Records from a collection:
★ ★ ★ ★ ★ ★ ★

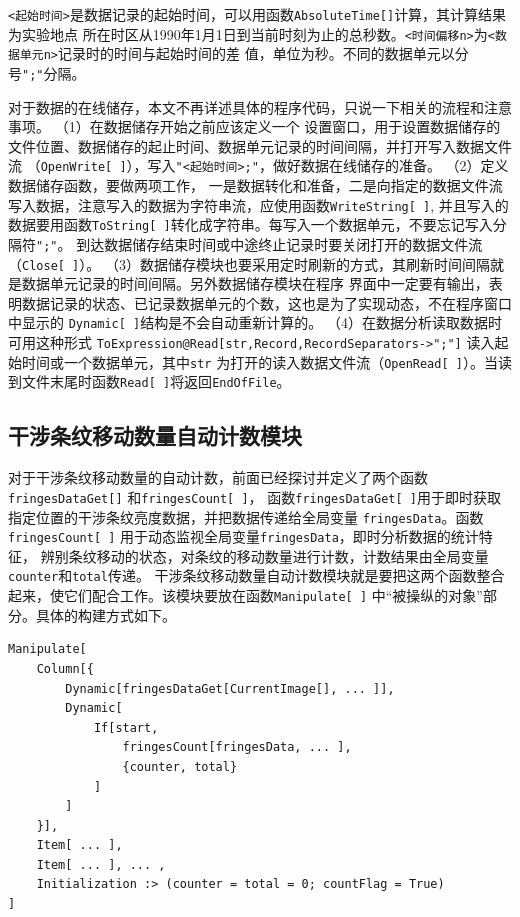 \documentclass[UTF8,a4paper,12pt]{article}
\begin{document}
\verb|<起始时间>|是数据记录的起始时间，可以用函数\verb|AbsoluteTime[]|计算，其计算结果为实验地点
所在时区从1990年1月1日到当前时刻为止的总秒数。\verb|<时间偏移n>|为\verb|<数据单元n>|记录时的时间与起始时间的差
值，单位为秒。不同的数据单元以分号\verb|";"|分隔。

对于数据的在线储存，本文不再详述具体的程序代码，只说一下相关的流程和注意事项。
（1）在数据储存开始之前应该定义一个
设置窗口，用于设置数据储存的文件位置、数据储存的起止时间、数据单元记录的时间间隔，并打开写入数据文件流
（\verb|OpenWrite[ ]|），写入\verb|"<起始时间>;"|，做好数据在线储存的准备。
（2）定义数据储存函数，要做两项工作，
一是数据转化和准备，二是向指定的数据文件流写入数据，注意写入的数据为字符串流，应使用函数\verb|WriteString[ ]|,
并且写入的数据要用函数\verb|ToString[ ]|转化成字符串。每写入一个数据单元，不要忘记写入分隔符\verb|";"|。
到达数据储存结束时间或中途终止记录时要关闭打开的数据文件流（\verb|Close[ ]|）。
（3）数据储存模块也要采用定时刷新的方式，其刷新时间间隔就是数据单元记录的时间间隔。另外数据储存模块在程序
界面中一定要有输出，表明数据记录的状态、已记录数据单元的个数，这也是为了实现动态，不在程序窗口中显示的
\verb|Dynamic[ ]|结构是不会自动重新计算的。
（4）在数据分析读取数据时可用这种形式
\verb|ToExpression@Read[str,Record,RecordSeparators->";"]| 读入起始时间或一个数据单元，其中\verb|str|
为打开的读入数据文件流（\verb|OpenRead[ ]|）。当读到文件末尾时函数\verb|Read[ ]|将返回\verb|EndOfFile|。

\subsection{干涉条纹移动数量自动计数模块}
对于干涉条纹移动数量的自动计数，前面已经探讨并定义了两个函数\\
\verb|fringesDataGet[]| 和\verb|fringesCount[ ]|，
函数\verb|fringesDataGet[ ]|用于即时获取指定位置的干涉条纹亮度数据，并把数据传递给全局变量
\verb|fringesData|。函数\verb|fringesCount[ ]| 用于动态监视全局变量\verb|fringesData|，即时分析数据的统计特征，
辨别条纹移动的状态，对条纹的移动数量进行计数，计数结果由全局变量\verb|counter|和\verb|total|传递。
干涉条纹移动数量自动计数模块就是要把这两个函数整合起来，使它们配合工作。该模块要放在函数\verb|Manipulate[ ]|
中``被操纵的对象''部分。具体的构建方式如下。

\begin{verbatim}
Manipulate[
    Column[{
        Dynamic[fringesDataGet[CurrentImage[], ... ]],
        Dynamic[
            If[start,
                fringesCount[fringesData, ... ],
                {counter, total}
            ]
        ]
    }],
    Item[ ... ], 
    Item[ ... ], ... ,
    Initialization :> (counter = total = 0; countFlag = True)
]
\end{verbatim}
\end{document}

★ ★ ★ ★ ★ ★ ★

> **Required action**
Look through the entries above; copy every line holding the string "Dynamic".

> **Problem solution**
\verb|Dynamic[ ]|结构是不会自动重新计算的。
        Dynamic[fringesDataGet[CurrentImage[], ... ]],
        Dynamic[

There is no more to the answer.